St Andrew Goldfields Ltd. is a wholly-owned subsidiary of Kirkland Lake Gold Ltd.
Kirkland Lake Gold Ltd owns the Holt Complex, which includes three wholly owned mines, the Taylor mine (“Taylor”), Holt mine (“Holt”) and Holloway mine (“Holloway”), as well as a central milling facility, the Holtmill.
February 8, 2022 – Agnico Eagle Mines Limited and Kirkland Lake Gold Ltd. are pleased to announce the successful completion of the previously announced merger of equals transaction (the “Merger”).
The combined company will continue as Agnico Eagle Mines Limited.
- subscription is required.
Summary:
At Holt-Holloway, the deposit is a mafic volcanic hosted where the gold mineralization is quite unlike the classical Superior province auriferous quartz vein systems resulting from deformed, extensional fracture arrays. Rather, it is associated with disseminated sulphides in altered rock, sometimes described as replacement mineralization. Mineralization typically consists of moderately to steeply dipping tabular zones of disseminated pyrite (generally less than 5 per cent per volume) and gold in intensely altered tholeiitic basalt, with variably developed microveinlet stockworks. The ore is gold rich (Au:Ag is greater than 5) and contains concentrations of arsenic. The mineralized zones occur in a variety of geological settings reflecting a variety of controls on the localization of the mineralization: along low-strain lithological contacts (Lightning, Blacktop and Lightning Deep zones at Holloway), along brittle and/or ductile faults (McDermott, Worvest and Mattawasaga zones), and as shallowly dipping discordant zones (Tousignant, South Zone and Zone 4) of which the South Zone (Holt) is spatially coincident with an array of shallowly dipping syenitic dykes.

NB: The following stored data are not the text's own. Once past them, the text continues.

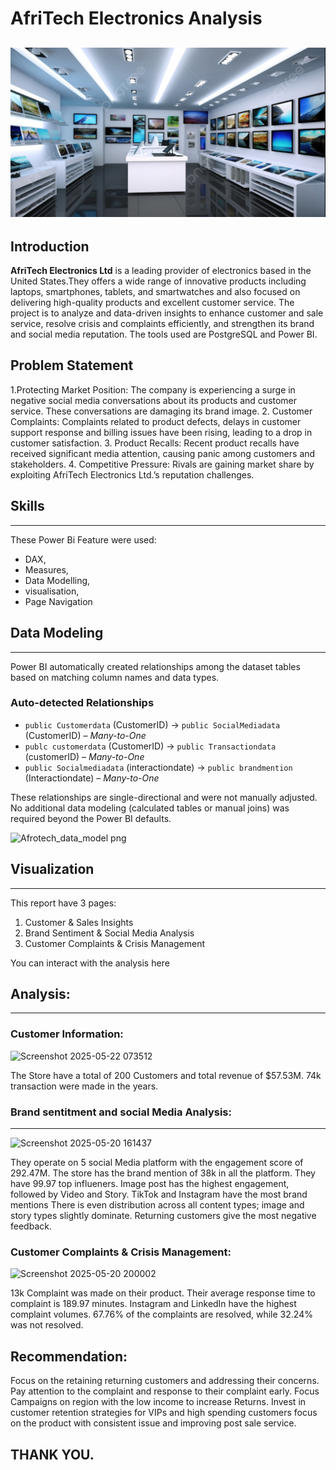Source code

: # AfriTech Electronics Analysis

![image alt](https://github.com/EstherAyorinde/Esther-s-Portfolio/blob/main/Screenshot_1-7-2025_13412_png.pngtree.com.jpeg)
---

## Introduction

**AfriTech Electronics Ltd** is a leading provider of electronics based in the United States.They offers a wide range of innovative products including laptops, smartphones, tablets, and smartwatches and also focused on delivering high-quality products and excellent customer service. The project is to analyze and data-driven insights to enhance customer and sale service, resolve crisis and complaints efficiently, and strengthen its brand and social media reputation. The tools used are PostgreSQL and Power BI.

## Problem Statement
1.Protecting Market Position: The company is experiencing a surge in negative social media conversations about its products and customer service. These conversations are damaging its brand image.
2. Customer Complaints: Complaints related to product defects, delays in customer support response and billing issues have been rising, leading to a drop in customer satisfaction.
3. Product Recalls: Recent product recalls have received significant media attention, causing panic
among customers and stakeholders.
4. Competitive Pressure: Rivals are gaining market share by exploiting AfriTech Electronics Ltd.’s reputation challenges.

## Skills
---
  These Power Bi Feature were used:
  - DAX,
  - Measures,
  - Data Modelling,
  - visualisation,
  - Page Navigation

## Data Modeling
---
Power BI automatically created relationships among the dataset tables based on matching column names and data types.

### Auto-detected Relationships

- `public Customerdata` (CustomerID) → `public SocialMediadata` (CustomerID) – *Many-to-One*
- `publc customerdata` (CustomerID) → `public Transactiondata` (customerID) – *Many-to-One*
- `public Socialmediadata` (interactiondate) → `public brandmention` (Interactiondate) – *Many-to-One*

These relationships are single-directional and were not manually adjusted. No additional data modeling (calculated tables or manual joins) was required beyond the Power BI defaults.

![Afrotech_data_model png](https://github.com/user-attachments/assets/938b892c-0542-499f-b056-f9b31344222d)


## Visualization
---

This report have 3 pages:
1. Customer & Sales Insights
2. Brand Sentiment & Social Media Analysis
3. Customer Complaints & Crisis Management 

You can interact with the analysis here

## Analysis:
---
### Customer Information:
![Screenshot 2025-05-22 073512](https://github.com/user-attachments/assets/ce149f46-5550-472b-96bc-265ad4497380)


The Store have a total of 200 Customers and total revenue of $57.53M.
74k transaction were made in the years.

### Brand sentitment and social Media Analysis:
---
![Screenshot 2025-05-20 161437](https://github.com/user-attachments/assets/813204a7-1d8d-47ee-8d1e-e7917cbc7058)


They operate on 5 social Media platform with the engagement score of 292.47M.
The store has the brand mention of 38k in all the platform.
They have 99.97 top influeners.
Image post has the highest engagement, followed by Video and Story.
TikTok and Instagram have the most brand mentions
There is even distribution across all content types; image and story types slightly dominate.
Returning customers give the most negative feedback.



### Customer Complaints & Crisis Management:
![Screenshot 2025-05-20 200002](https://github.com/user-attachments/assets/da44c016-14b0-4940-a944-9309420ec30c)

13k Complaint was made on their product.
Their average response time to complaint is 189.97 minutes.
Instagram and LinkedIn have the highest complaint volumes.
67.76% of the complaints are resolved, while 32.24% was not resolved.

## Recommendation:
Focus on the retaining returning customers and addressing their concerns.
Pay attention to the complaint and response to their complaint early.
Focus Campaigns on region with the low income to increase Returns.
Invest in customer retention strategies for VIPs and high spending customers
focus on the product with consistent issue and improving post sale service.

## THANK YOU. 


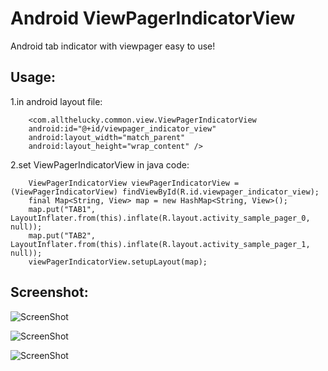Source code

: Android ViewPagerIndicatorView
===========================

Android tab indicator with viewpager easy to use!

Usage:
--------------------------

1.in android layout file:

        <com.allthelucky.common.view.ViewPagerIndicatorView
        android:id="@+id/viewpager_indicator_view"
        android:layout_width="match_parent"
        android:layout_height="wrap_content" />


2.set ViewPagerIndicatorView in java code:

        ViewPagerIndicatorView viewPagerIndicatorView = (ViewPagerIndicatorView) findViewById(R.id.viewpager_indicator_view);
        final Map<String, View> map = new HashMap<String, View>();
        map.put("TAB1", LayoutInflater.from(this).inflate(R.layout.activity_sample_pager_0, null));
        map.put("TAB2", LayoutInflater.from(this).inflate(R.layout.activity_sample_pager_1, null));
        viewPagerIndicatorView.setupLayout(map);

Screenshot:
--------------------------

![ScreenShot](https://raw.github.com/winfirm/android-viewpager-indicator/master/AndroidViewpagerIndicator/screenshot/shortcuta.jpg)

![ScreenShot](https://raw.github.com/winfirm/android-viewpager-indicator/master/AndroidViewpagerIndicator/screenshot/shortcutb.jpg)

![ScreenShot](https://raw.github.com/winfirm/android-viewpager-indicator/master/AndroidViewpagerIndicator/screenshot/shortcutc.jpg)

Mineralized zones are coincident with zones of intense albite-ankerite alteration of the host basalt, which, in turn, are partly fringed by sericite alteration haloes at Holloway and fringed by broader zones of calcite alteration. Disseminated specular hematite can be present within or outboard of mineralized zones.
Gold mineralization at the Holt and Holloway Mines is associated with replacement carbonate pyrite-albite-quartz alteration that overprints mafic volcanic rocks in, and adjacent to, D3-D4 high strain zones. The overprinting of multiple mineralization phases in the same area suggests that mineralization was long lived and spanned syntectonic deformation during exploitation of the same fluid channel ways.
The deposit types vary within the Taylor Mine Complex. The Shaft Deposit furthest east is identified as a Felsic intrusive related model, with a contemporaneous green carbonate association. Feldspar porphyritic intrusions are the host to high grade gold veins and high concentrations of disseminated sulphides (generally pyrite).
Within the West Porphyry Deposit, free gold is found within quartz dominant extension veins and veinlets, cross-cutting the foliation present within the chrome-mica and chloritic altered ultramafic rock. This unit can be up to 20 m thick as the true extent of the veins are not fully understood. Additionally, the main shear (interpreted to be the contact of the PDF between the mafic and sediment contact, is host to a quartz brecciated shear vein, which can be up to 2m thick. Altered mafic units consisting of high concentrations of disseminated sulphides are also host to gold mineralization.
The Taylor Mineralization is in close proximity, within the hanging wall, to the PDF. Over a strike length of 2.3 kilometres there are three mineralization zones that have been identified. From east to west these are:
- The Shaft Deposit, with gold mineralization associated with felsic intrusive rocks.
- The West Porphyry Deposit (WPZ), a system of stacked lenses, with the gold mineralization associated with felsic intrusive and altered mafic-ultramafic rocks (Green Quartz Carbonate).
- The Shoot Deposit, with gold mineralization hosted by argillaceous metasedimentary rocks within a package of green quartz carbonate. Gold commonly occurs as relatively coarse-sized free gold in quartz, but also occurs as fine particles, which may be intimately associated with sulphides (particularly pyrite and locally, arsenopyrite) both in quartz-carbonate veins or in surrounding altered host rocks.